Cocoa and Carbon

OS X can run two different kinds of programs, each with different characteristics: Cocoa and Carbon.

The explanation involves a little bit of history. When Mac OS X came along in 2001, Apple gave software companies a choice: They could either adapt their existing software to the new operating system—or rewrite it from the ground up.

If programmers were willing to put some effort into getting with the OS X program, they could update their existing software. These are what Apple calls Carbonized programs, named for the technology (Carbon) that permits them to run on OS X.

But as OS X became popular, more and more software companies opted to create programs exclusively for it. The geeks call such programs Cocoa applications. Although they look exactly like Carbonized programs, they feel a bit more solid. And they offer a number of special features that Carbonized programs don’t offer:

Note

The following features appear in almost all Cocoa programs. That’s not to say that you’ll never see these features in Carbonized programs; the occasional Carbon program may offer one of these features or another.

  • The Fonts pane: When you use a Carbon program, you usually access these fonts the same way as always: using a Font menu. But when you use a Cocoa program, you get the Fonts pane, which makes it far easier to organize, search, and use your font collection. Chapter 9 describes fonts, and the Fonts pane, in more detail.

  • Retina friendliness: In general, Cocoa programs automatically sharpen up their text when you view it on a Retina display—Apple’s name for super-high-resolution screens like the one on its latest MacBook laptops. Text in Carbonized programs, on the other hand, looks blotchy and awful until their software companies make the effort to make them Retina-friendly.

  • Title bar tricks: By dragging the tiny icon next to the document’s name in an open window, you can perform stunts—like dragging that little icon to the desktop or to the Dock icon of a different program for opening—right from your document’s title bar.

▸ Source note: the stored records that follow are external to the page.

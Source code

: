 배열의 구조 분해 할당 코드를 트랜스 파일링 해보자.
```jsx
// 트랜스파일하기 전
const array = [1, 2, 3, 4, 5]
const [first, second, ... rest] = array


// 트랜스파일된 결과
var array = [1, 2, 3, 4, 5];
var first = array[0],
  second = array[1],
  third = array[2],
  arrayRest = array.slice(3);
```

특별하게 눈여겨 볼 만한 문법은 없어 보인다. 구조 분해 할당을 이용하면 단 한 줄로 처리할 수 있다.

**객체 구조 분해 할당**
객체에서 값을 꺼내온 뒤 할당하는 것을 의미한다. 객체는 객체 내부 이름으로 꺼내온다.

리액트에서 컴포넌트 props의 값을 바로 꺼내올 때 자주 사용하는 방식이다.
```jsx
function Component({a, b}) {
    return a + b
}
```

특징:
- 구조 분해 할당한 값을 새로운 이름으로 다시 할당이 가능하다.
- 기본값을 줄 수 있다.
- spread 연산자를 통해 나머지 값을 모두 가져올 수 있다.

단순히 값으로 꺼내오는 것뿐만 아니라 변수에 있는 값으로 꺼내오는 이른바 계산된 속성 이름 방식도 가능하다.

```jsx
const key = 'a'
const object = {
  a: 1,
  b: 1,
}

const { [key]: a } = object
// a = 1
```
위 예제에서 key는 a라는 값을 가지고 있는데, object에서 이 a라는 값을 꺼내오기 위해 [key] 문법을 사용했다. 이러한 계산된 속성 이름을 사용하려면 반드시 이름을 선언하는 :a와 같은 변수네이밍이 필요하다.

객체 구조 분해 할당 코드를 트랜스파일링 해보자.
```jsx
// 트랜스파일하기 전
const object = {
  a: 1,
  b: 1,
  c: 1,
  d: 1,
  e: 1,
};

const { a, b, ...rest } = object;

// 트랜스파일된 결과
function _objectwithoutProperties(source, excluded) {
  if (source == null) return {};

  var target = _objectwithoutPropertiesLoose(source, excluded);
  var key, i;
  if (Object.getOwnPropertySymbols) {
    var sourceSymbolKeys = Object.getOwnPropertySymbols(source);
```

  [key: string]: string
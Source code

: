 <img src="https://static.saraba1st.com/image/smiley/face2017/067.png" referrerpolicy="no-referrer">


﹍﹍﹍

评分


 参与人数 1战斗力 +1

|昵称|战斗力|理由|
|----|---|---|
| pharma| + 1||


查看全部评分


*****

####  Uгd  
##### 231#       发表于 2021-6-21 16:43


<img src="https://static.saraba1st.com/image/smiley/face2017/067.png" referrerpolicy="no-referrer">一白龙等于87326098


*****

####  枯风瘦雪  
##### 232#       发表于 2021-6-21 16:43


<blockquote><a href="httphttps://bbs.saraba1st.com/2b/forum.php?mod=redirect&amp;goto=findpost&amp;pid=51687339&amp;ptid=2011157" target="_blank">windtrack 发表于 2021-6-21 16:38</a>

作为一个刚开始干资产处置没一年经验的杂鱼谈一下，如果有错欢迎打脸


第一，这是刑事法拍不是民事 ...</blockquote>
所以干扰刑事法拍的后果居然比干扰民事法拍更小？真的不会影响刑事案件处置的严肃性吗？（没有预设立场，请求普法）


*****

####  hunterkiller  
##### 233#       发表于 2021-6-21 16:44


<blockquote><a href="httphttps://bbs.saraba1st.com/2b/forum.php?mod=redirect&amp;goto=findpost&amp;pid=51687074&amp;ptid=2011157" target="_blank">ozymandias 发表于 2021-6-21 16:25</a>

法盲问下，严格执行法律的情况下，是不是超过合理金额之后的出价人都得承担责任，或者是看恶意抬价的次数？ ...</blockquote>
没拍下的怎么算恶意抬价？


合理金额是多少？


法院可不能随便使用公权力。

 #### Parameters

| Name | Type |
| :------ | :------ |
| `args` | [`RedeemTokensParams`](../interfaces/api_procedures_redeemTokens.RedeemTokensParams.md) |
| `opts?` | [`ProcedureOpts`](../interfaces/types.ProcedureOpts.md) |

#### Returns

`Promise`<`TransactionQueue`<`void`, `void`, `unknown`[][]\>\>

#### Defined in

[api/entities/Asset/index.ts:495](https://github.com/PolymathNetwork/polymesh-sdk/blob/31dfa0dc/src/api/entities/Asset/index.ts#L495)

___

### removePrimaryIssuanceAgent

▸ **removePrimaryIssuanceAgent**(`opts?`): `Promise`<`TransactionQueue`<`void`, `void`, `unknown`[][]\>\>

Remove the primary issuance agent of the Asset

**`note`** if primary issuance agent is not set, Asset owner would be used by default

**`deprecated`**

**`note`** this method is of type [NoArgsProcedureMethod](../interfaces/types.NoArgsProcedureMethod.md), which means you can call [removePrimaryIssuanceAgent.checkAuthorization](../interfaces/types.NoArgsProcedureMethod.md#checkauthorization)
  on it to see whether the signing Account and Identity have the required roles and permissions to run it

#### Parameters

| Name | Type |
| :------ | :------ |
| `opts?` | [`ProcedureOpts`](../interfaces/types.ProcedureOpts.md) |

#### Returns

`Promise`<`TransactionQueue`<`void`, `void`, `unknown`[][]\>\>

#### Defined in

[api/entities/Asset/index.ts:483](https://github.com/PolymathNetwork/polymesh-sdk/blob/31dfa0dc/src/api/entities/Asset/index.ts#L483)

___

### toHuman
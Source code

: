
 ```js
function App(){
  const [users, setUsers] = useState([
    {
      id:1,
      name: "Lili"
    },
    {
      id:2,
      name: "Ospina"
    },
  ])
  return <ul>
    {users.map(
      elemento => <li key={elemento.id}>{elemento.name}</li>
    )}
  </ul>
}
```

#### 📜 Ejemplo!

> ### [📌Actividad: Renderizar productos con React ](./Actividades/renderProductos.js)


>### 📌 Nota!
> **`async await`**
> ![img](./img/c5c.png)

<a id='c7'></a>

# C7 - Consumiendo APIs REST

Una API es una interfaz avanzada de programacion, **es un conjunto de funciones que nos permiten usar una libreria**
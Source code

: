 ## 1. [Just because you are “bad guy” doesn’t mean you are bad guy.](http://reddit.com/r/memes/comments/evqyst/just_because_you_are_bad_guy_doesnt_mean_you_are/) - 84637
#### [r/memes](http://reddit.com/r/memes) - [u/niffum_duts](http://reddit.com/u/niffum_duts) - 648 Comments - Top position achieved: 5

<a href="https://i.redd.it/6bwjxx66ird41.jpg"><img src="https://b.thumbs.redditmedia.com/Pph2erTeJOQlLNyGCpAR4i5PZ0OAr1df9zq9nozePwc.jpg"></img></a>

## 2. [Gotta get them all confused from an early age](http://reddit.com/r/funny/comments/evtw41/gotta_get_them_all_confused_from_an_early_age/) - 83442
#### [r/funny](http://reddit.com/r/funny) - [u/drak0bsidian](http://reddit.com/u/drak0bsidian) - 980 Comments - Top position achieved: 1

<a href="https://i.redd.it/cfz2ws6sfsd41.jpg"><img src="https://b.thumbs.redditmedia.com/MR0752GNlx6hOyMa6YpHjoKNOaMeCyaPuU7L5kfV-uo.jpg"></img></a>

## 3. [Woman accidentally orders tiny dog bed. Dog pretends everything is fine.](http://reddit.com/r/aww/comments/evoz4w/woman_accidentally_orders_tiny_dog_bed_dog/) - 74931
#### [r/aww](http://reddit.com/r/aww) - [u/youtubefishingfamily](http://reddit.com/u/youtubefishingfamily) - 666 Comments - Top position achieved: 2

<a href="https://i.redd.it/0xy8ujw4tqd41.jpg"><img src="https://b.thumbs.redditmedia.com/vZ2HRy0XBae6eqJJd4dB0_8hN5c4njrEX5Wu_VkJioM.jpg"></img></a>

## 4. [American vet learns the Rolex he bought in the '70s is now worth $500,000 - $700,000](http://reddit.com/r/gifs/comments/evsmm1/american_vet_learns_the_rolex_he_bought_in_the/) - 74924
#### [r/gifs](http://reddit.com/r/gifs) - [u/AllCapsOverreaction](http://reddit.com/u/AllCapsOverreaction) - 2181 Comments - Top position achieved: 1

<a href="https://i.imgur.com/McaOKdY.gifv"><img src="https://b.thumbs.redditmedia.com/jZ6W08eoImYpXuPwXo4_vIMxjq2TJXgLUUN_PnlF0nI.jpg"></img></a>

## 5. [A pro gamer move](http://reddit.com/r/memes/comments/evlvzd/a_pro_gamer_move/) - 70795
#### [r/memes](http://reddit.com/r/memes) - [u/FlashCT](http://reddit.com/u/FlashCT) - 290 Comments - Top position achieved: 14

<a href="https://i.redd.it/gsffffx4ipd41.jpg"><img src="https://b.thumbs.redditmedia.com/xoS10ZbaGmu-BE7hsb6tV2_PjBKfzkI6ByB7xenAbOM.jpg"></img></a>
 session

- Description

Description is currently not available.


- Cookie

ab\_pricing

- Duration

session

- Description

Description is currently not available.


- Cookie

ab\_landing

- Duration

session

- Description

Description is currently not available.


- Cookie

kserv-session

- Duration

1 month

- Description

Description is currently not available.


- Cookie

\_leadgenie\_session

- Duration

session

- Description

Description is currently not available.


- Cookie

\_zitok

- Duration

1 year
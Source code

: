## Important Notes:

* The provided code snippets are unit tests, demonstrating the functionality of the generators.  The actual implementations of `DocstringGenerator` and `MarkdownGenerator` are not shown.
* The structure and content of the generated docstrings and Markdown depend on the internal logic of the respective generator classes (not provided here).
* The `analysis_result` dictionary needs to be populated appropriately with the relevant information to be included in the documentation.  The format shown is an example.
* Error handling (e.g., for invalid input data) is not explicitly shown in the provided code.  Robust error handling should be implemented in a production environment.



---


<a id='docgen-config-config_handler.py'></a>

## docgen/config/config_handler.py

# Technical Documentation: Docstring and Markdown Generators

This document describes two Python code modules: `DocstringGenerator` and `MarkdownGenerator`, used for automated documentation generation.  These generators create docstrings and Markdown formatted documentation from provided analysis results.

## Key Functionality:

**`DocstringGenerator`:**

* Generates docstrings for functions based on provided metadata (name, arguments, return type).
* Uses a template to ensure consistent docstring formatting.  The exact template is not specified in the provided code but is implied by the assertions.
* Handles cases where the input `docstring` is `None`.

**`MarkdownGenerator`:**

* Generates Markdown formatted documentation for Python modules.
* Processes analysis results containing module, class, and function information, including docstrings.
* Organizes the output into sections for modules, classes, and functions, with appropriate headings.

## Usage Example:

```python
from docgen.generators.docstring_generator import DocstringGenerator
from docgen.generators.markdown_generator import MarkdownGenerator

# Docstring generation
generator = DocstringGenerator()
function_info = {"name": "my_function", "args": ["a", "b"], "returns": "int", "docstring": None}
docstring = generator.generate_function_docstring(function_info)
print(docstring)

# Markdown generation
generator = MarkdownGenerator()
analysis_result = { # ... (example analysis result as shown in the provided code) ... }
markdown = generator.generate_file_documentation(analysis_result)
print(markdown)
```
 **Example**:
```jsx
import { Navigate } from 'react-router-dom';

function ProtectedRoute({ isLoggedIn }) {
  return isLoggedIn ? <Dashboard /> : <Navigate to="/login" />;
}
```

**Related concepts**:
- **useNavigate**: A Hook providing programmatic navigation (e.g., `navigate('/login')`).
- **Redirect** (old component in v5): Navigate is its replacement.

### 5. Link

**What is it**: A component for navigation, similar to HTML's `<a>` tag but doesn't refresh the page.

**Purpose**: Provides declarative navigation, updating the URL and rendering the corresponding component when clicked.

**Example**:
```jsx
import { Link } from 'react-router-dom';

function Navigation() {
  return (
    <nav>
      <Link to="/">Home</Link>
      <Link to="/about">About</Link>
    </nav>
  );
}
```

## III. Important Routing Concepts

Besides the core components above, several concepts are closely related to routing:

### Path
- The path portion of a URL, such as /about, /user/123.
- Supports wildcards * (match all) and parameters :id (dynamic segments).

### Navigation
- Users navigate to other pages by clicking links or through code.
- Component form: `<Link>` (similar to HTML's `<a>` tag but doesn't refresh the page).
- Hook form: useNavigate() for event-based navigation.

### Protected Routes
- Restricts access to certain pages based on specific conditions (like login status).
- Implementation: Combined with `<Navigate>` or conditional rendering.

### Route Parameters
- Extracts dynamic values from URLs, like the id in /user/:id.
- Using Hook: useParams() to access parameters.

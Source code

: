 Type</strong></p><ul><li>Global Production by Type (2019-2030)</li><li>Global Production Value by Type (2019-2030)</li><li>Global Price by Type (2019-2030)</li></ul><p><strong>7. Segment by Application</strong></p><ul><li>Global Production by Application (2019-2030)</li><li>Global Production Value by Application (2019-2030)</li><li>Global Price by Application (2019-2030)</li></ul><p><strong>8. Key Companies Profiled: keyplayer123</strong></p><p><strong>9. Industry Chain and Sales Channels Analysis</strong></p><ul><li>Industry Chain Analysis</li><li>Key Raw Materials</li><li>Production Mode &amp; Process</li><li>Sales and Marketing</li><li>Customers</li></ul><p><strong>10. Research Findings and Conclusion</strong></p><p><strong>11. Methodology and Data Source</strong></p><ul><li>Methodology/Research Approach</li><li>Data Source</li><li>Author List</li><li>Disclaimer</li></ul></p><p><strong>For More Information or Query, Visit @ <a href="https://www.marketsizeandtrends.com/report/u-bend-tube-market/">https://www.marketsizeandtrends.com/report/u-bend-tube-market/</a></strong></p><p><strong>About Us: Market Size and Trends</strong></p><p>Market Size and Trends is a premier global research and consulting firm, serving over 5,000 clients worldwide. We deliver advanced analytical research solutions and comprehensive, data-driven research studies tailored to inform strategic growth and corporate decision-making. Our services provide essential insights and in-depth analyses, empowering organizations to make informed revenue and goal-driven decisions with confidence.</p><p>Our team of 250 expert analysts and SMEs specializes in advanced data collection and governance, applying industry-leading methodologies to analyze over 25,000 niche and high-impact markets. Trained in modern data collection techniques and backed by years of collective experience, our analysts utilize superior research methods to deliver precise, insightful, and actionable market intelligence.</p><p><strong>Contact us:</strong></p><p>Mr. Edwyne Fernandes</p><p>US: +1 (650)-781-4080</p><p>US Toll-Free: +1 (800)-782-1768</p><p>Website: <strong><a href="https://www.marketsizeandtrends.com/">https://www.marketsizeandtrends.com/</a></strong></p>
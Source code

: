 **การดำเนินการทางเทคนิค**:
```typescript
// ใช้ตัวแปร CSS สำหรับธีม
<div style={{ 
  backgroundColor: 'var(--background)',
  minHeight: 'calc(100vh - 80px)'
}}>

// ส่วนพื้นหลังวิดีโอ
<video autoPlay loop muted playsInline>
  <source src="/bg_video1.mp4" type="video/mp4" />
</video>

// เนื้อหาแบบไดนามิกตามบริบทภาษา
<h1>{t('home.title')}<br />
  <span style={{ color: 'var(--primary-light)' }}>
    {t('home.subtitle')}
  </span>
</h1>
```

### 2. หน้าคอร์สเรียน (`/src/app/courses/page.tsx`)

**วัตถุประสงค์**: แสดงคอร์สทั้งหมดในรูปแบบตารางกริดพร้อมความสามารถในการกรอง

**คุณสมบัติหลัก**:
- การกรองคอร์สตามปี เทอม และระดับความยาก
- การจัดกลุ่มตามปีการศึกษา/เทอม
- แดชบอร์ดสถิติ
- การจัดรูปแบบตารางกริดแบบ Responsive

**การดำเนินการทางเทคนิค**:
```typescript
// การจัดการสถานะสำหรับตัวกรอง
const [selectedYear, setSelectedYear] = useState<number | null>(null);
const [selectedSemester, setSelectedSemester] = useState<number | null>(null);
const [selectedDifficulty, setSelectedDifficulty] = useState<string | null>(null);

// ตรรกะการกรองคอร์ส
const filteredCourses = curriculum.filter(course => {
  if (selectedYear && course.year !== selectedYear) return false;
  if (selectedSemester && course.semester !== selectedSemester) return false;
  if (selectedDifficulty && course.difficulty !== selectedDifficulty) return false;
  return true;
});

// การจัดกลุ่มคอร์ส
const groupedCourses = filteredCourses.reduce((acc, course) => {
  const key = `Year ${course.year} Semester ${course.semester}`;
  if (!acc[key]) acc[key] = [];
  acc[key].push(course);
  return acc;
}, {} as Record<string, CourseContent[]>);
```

  • Secret keyboard shortcuts: If you’re a card-carrying member of KIAFTMA (the Keyboard Is Always Faster Than the Mouse Association), you’ll love these additional keyboard navigation strokes:

    Control-A. Moves your insertion point to the beginning of the paragraph. (Mnemonic: A = beginning of the Alphabet.)

    Control-E. Deposits your insertion point at the end of the paragraph. (Mnemonic: E = End.)

    Control-D. Forward delete (deletes the letter to the right of the insertion point).

    Control-K. Instantly deletes all text from the insertion point to the right end of the line. (Mnemonic: K = Kills the rest of the line.)

    Control-O. Inserts a paragraph break, much like Return, but leaves the insertion point where it was, above the break. This is the ideal trick for breaking a paragraph in half when you’ve just thought of a better ending for the first part.

    Control-T. Moves the insertion point one letter to the right—and, along with it, drags whichever letter was to its left. (Mnemonic: T = Transpose letters.)

    Option-Delete. Deletes the entire word to the left of the insertion point. When you’re typing along in a hurry and discover that you’ve just made a typo, this is the keystroke you want. It’s much faster to nuke the previous word and retype it than to fiddle around with the mouse and the insertion point just to fix one letter.

  • Cool text-selection tricks: By holding down certain keys while dragging through text in a Cocoa program, you gain some wild and wacky text-selection powers (especially useful in, for example, TextEdit and Pages):

    Highlight only one column by Option-dragging. Instead of highlighting all the text, margin to margin, you get only the text within your selection rectangle.

    Highlight several passages simultaneously by ⌘-dragging. Each time you ⌘-drag, you highlight another block of text, even though the earlier blocks are still selected (see Figure 4-3).

These days, almost every name-brand program is a true Cocoa application, including Photoshop, Microsoft Office, FileMaker, iMovie, iPhoto, Safari, Messages, TextEdit, Stickies, Mail, Contacts, and so on.

The beauty of being able to select multiple blobs of text is that you can format all of them simultaneously (making them bold, for example) with one click. You can also copy the selected portions; when you paste them into a different document, you get a tidy excerpt containing only the parts you wanted, all run together.

Figure 4-3. The beauty of being able to select multiple blobs of text is that you can format all of them simultaneously (making them bold, for example) with one click. You can also copy the selected portions; when you paste them into a different document, you get a tidy excerpt containing only the parts you wanted, all run together.